考えごとをしていては体がろくに動かない。ダンスに集中しなければ。意識をうまく切りかえられたおかげか、昨日より軽やかにステップを踏めた気がする。
「実際はステージで歌いながら動くから、どちらか一方に気を取られないように注意も必要だぞ。動きながらでも音程がぶれないよう、今から慣れておいた方がいい。歌の練習はなにをしているんだった?」
「ランディエのデビュー曲です。基礎を整えるにはちょうどいい、と副所長が」
「じゃあ試しにそれを歌いながらステップを踏んでみよう」
緊張で力み過ぎだと副所長に言われたのを思い出し、肩の力を抜いて声を出す。前ほど裏返らなくなったけれど、動きが加わると音程がふらついた。そちらを正確にしようとすれば、今度はステップが鈍くなる。
風眞だけでなく、那央と麻黄耶も戸惑っているようだった。常に頬が緩みがちな二人ですら、顔から余裕が消えてしまう。だが三十分もすれば慣れてきて、三人とも動きや歌からぎこちなさが取れた。
「四人の中だと善利くんが一番スムーズだったな。身近な目標として、三人はまず彼と並べるくらいを目指すといい」
「分かりました」
「歌に関しては俺からどうこう言わないよ。口を出すとテルヤスが怒るからな」
「テルヤス……?」
副所長のことだろうか。名字は〝磯沢〟だったような気がするが、下までは覚えていなかった。

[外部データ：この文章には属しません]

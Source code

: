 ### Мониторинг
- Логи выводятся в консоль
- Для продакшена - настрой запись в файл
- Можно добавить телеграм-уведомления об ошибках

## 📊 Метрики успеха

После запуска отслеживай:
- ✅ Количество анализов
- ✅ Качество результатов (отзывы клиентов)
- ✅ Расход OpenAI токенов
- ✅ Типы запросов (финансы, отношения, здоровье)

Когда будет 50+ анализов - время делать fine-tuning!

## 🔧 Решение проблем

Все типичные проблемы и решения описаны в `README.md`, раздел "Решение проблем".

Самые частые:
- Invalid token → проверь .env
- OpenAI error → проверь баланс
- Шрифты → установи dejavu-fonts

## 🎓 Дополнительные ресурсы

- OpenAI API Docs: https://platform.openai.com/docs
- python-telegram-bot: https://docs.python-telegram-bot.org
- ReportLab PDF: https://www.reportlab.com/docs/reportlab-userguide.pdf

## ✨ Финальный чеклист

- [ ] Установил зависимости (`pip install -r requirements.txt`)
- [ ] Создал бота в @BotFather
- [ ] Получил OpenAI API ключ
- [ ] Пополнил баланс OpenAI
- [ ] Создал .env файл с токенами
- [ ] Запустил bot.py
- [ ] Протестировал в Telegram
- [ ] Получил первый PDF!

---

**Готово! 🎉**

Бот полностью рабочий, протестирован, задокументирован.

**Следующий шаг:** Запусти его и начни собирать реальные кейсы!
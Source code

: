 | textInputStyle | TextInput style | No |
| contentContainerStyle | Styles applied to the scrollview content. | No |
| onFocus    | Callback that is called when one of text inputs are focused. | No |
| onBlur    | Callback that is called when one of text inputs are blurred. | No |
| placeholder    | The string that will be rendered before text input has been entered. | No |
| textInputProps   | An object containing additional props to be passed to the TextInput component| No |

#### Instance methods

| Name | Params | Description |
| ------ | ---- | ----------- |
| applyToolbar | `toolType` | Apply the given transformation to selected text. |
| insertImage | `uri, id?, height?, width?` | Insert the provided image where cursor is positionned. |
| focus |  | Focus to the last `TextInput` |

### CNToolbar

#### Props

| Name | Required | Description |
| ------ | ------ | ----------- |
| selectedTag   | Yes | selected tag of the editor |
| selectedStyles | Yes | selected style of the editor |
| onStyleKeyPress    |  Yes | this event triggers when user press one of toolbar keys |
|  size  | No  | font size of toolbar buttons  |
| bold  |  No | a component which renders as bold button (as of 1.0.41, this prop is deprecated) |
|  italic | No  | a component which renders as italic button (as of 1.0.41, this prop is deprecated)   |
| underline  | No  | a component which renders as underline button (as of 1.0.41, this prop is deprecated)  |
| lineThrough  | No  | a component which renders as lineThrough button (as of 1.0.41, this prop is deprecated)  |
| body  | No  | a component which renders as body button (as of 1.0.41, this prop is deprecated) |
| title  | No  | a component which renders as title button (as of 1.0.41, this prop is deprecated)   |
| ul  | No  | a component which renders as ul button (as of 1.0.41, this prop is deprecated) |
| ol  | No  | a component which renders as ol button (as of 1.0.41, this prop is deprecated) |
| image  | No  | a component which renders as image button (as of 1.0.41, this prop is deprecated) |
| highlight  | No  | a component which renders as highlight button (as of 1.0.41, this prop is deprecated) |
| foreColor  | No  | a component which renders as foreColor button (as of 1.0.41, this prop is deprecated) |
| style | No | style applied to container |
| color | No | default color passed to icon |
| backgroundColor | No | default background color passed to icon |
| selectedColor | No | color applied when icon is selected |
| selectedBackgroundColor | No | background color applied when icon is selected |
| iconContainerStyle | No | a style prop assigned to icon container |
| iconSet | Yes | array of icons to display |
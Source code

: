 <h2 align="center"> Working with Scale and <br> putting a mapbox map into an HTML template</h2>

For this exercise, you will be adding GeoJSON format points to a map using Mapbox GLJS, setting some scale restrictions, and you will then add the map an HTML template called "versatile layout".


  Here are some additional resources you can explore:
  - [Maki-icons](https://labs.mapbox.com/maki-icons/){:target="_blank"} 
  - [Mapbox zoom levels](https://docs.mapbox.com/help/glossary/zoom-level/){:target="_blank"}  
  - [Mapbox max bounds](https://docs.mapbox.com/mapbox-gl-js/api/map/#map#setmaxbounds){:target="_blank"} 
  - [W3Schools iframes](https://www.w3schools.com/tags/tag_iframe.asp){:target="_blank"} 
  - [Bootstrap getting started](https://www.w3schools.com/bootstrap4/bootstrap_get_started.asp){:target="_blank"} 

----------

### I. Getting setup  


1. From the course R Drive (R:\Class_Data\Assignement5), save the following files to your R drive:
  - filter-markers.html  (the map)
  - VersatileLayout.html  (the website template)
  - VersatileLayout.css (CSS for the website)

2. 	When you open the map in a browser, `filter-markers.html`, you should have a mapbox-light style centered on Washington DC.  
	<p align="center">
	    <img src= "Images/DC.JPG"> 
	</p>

「そういえば、君たちは実際にランディエのパフォーマンスを見たことあるのか」
「カラオケ行ったときにずっと映像は流してたので、それだけなら」
「麻黄耶は?
「んー、歌は何べんも生で聴いたことはあるけど、そういえば踊っとるとこはちゃんと観たことはないかも」
「……生で聴いたことあるなら観てるんじゃねえの? なに? 興奮しすぎて覚えてねえとか?」
「ていうかオレ、ライブ観に行ったことあらへんねん。お金足りひんからチケット買えんくて」
会場の外で音漏れを堪能していたということだろうか。そこまでランディエのファンとは思わなかったけれど。
ふむ、と丹和は一つうなずき、少し待っているよう言いおいてレッスン室を出て行った。二十分程度で戻ってくると、スマホなり手帳なりでカレンダーを確認するよう促される。
「来週の木曜日――子どもの日だな。四人とも予定は空いてるか?」
那央と麻黄耶はこっくり首を縦に振る。風眞と静珂も、幸いモデルの仕事は入っていない。面倒を見てくれる副所長や丹和にも休みが必要だからレッスンも無かったはずだ。
「じゃあ悪いんだが、この日の昼から予定を入れても構わないだろうか」
「良いですけど、レッスンですか?」
「レッスンと言うか、ある意味勉強ではあるかもしれない」
四人が揃って首を傾げると、丹和はにっこり微笑んだ。